**Input:**

----

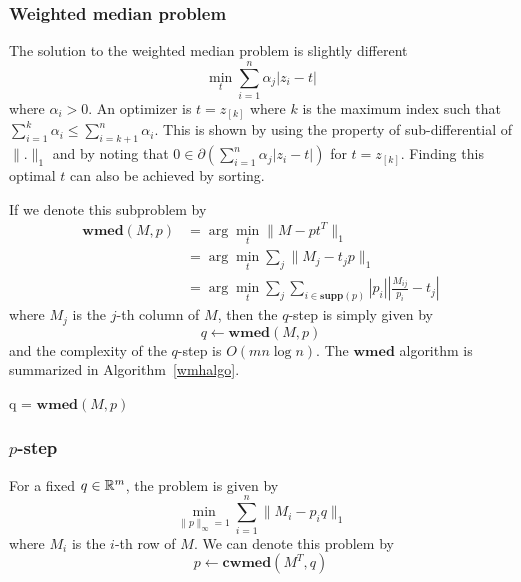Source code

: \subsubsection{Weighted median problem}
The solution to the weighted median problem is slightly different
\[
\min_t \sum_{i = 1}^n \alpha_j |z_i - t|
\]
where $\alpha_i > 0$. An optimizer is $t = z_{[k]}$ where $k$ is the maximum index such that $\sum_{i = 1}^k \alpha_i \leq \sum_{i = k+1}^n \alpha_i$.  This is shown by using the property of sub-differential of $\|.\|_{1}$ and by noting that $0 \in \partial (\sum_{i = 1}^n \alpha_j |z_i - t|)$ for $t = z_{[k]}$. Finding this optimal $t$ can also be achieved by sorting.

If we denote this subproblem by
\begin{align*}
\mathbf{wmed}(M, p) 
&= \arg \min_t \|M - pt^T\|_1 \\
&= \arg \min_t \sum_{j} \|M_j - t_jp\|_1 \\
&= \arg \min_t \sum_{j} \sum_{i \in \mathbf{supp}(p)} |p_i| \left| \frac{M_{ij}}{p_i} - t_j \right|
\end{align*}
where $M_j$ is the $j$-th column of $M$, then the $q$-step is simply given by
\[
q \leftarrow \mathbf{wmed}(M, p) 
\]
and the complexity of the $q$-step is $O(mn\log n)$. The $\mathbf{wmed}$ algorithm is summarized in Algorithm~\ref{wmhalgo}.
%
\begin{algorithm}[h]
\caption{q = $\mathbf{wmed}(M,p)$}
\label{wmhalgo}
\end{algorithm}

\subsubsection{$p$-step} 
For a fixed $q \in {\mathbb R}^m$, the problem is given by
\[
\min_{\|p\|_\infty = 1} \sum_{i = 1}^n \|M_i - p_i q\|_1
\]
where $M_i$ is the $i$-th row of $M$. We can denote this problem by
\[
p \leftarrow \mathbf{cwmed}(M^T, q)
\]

----

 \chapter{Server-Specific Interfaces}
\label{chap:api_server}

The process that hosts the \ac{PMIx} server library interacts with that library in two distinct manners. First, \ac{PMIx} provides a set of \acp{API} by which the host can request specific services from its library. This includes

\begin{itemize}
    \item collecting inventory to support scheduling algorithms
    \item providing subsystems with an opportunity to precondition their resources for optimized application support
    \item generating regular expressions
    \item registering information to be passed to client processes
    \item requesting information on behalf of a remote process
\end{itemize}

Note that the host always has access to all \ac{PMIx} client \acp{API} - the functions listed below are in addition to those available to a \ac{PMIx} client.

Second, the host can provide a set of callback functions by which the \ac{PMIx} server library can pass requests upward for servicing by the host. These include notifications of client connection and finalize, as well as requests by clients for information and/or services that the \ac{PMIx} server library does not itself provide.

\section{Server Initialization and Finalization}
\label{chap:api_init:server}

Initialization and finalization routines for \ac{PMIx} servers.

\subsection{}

----

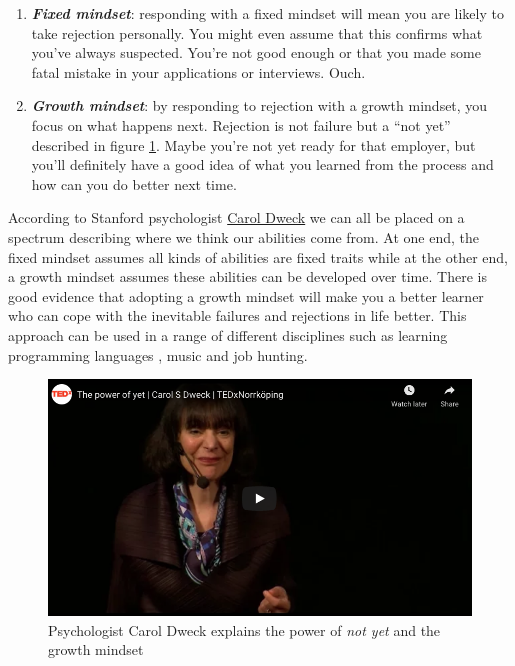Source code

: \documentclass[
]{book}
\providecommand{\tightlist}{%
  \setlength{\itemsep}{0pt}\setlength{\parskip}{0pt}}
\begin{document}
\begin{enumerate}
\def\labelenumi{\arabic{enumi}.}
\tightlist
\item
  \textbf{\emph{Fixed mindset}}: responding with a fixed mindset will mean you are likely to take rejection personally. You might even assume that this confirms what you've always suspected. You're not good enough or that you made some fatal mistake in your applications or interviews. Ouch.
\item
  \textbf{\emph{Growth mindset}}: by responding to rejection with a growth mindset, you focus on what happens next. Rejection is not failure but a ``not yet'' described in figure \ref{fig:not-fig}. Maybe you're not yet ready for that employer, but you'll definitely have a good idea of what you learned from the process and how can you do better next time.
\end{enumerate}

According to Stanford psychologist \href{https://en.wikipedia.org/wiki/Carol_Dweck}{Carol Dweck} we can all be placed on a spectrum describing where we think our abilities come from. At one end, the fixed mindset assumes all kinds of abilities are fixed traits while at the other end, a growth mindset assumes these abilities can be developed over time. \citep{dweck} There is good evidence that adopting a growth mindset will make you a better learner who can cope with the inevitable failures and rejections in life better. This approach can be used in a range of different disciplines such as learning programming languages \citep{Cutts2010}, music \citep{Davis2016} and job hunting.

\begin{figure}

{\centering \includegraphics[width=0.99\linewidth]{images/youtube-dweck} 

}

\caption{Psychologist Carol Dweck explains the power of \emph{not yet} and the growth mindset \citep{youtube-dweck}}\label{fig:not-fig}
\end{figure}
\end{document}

----

**Work instructions:** Scan the material for the word "begin". Return every line where it is found.

**Task response:**
\begin{align*}
\begin{algorithm}[h]
\begin{itemize}
\begin{document}
\begin{enumerate}
\begin{figure}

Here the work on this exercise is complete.